In the latest issue of In Character, UPenn psychologist Angela Duckworth criticizes the systematic attempt to improve self-esteem in children:

Q: Educators for some time now have put a premium on self-esteem. Schools strive to help kids develop self-esteem on the theory that other good things such as achievement will flow from increased self-esteem. Which is more important, self-discipline or self-esteem, for being successful as a student?

DUCKWORTH: Ah, how great to be asked this question! We did a study in which we followed kids for four years. We took their self-control ratings from parents and teachers and the kids themselves. We tracked them every year, and we kept their grades from school records, not from their own reports on their grades. We pitted self-control and self-esteem -- we also took measures for both -- against each other. Here's what we found: When kids increase in self-control, their grades go up later. But when kids increase their self-esteem, there is no effect on their grades. The bottom line is that our research shows that self-control is more important than self-esteem in determining achievement.

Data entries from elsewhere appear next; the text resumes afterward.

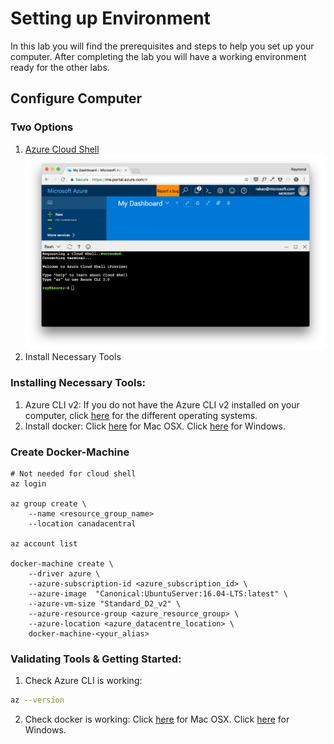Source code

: Setting up Environment
========================================
In this lab you will find the prerequisites and steps to help you set up your computer. After completing the lab you will have a working environment ready for the other labs.

Configure Computer
-----------------------

### Two Options
1. [Azure Cloud Shell](https://docs.microsoft.com/en-us/azure/cloud-shell/overview)
![](../../images/cloud_shell.png)
2. Install Necessary Tools

### Installing Necessary Tools:
1. Azure CLI v2: If you do not have the Azure CLI v2 installed on your computer, click [here](https://docs.microsoft.com/en-us/cli/azure/install-azure-cli) for the different operating systems.
2. Install docker: Click [here](https://docs.docker.com/docker-for-mac/install/) for Mac OSX. Click [here](https://docs.docker.com/docker-for-windows/install/) for Windows.

### Create Docker-Machine

```
# Not needed for cloud shell
az login

az group create \
    --name <resource_group_name>
    --location canadacentral 

az account list

docker-machine create \
    --driver azure \
    --azure-subscription-id <azure_subscription_id> \
    --azure-image  "Canonical:UbuntuServer:16.04-LTS:latest" \
    --azure-vm-size "Standard_D2_v2" \
    --azure-resource-group <azure_resource_group> \
    --azure-location <azure_datacentre_location> \
    docker-machine-<your_alias>
```

### Validating Tools & Getting Started:
1. Check Azure CLI is working:
```bash
az --version
```
2. Check docker is working: Click [here](https://docs.docker.com/docker-for-mac/) for Mac OSX. Click [here](https://docs.docker.com/docker-for-windows/) for Windows.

People have been studying self-esteem for a long time, and this allows you to compare the self-esteem of kids who grew up in the nineties with, say, those who grew up in the seventies or eighties with regard to self-esteem. Self-esteem has gone up in the United States; achievement has not. If anything, compared with other countries, we have done worse, but our kids feel really good about themselves on average. What seems particularly interesting, and there is an article by J. P. Tangney on this, is that there is an uncoupling between your perception of your own competence and how much you like yourself. Many American kids, particularly in the last couple of decades, can feel really good about themselves without actually being good at anything. This is the problem with the "self-esteem at all costs" message. Self-esteem should be earned. I find that parents today, at least those in a high socioeconomic bracket, never want to say anything critical of their children. Everybody has to be a winner. You take your children to a soccer game, and they don't keep score anymore. They don't want anybody to lose. Well, it's a good thing for kids to lose sometimes. They see what it's like to get up again. They realize it's not the end of the world.

If you're looking for a comprehensive summary of why self-esteem doesn't predict success, check out this review article by Baumeister, et. al. Here's the takeaway:

Overall, the benefits of high self-esteem fall into two categories: enhanced initiative and pleasant feelings. We have not found evidence that boosting self-esteem (by therapeutic interventions or school programs) causes benefits. Our findings do not support continued widespread efforts to boost self-esteem in the hope that it will by itself foster improved outcomes. In view of the heterogeneity of high self-esteem, indiscriminate praise might just as easily promote narcissism, with its less desirable consequences.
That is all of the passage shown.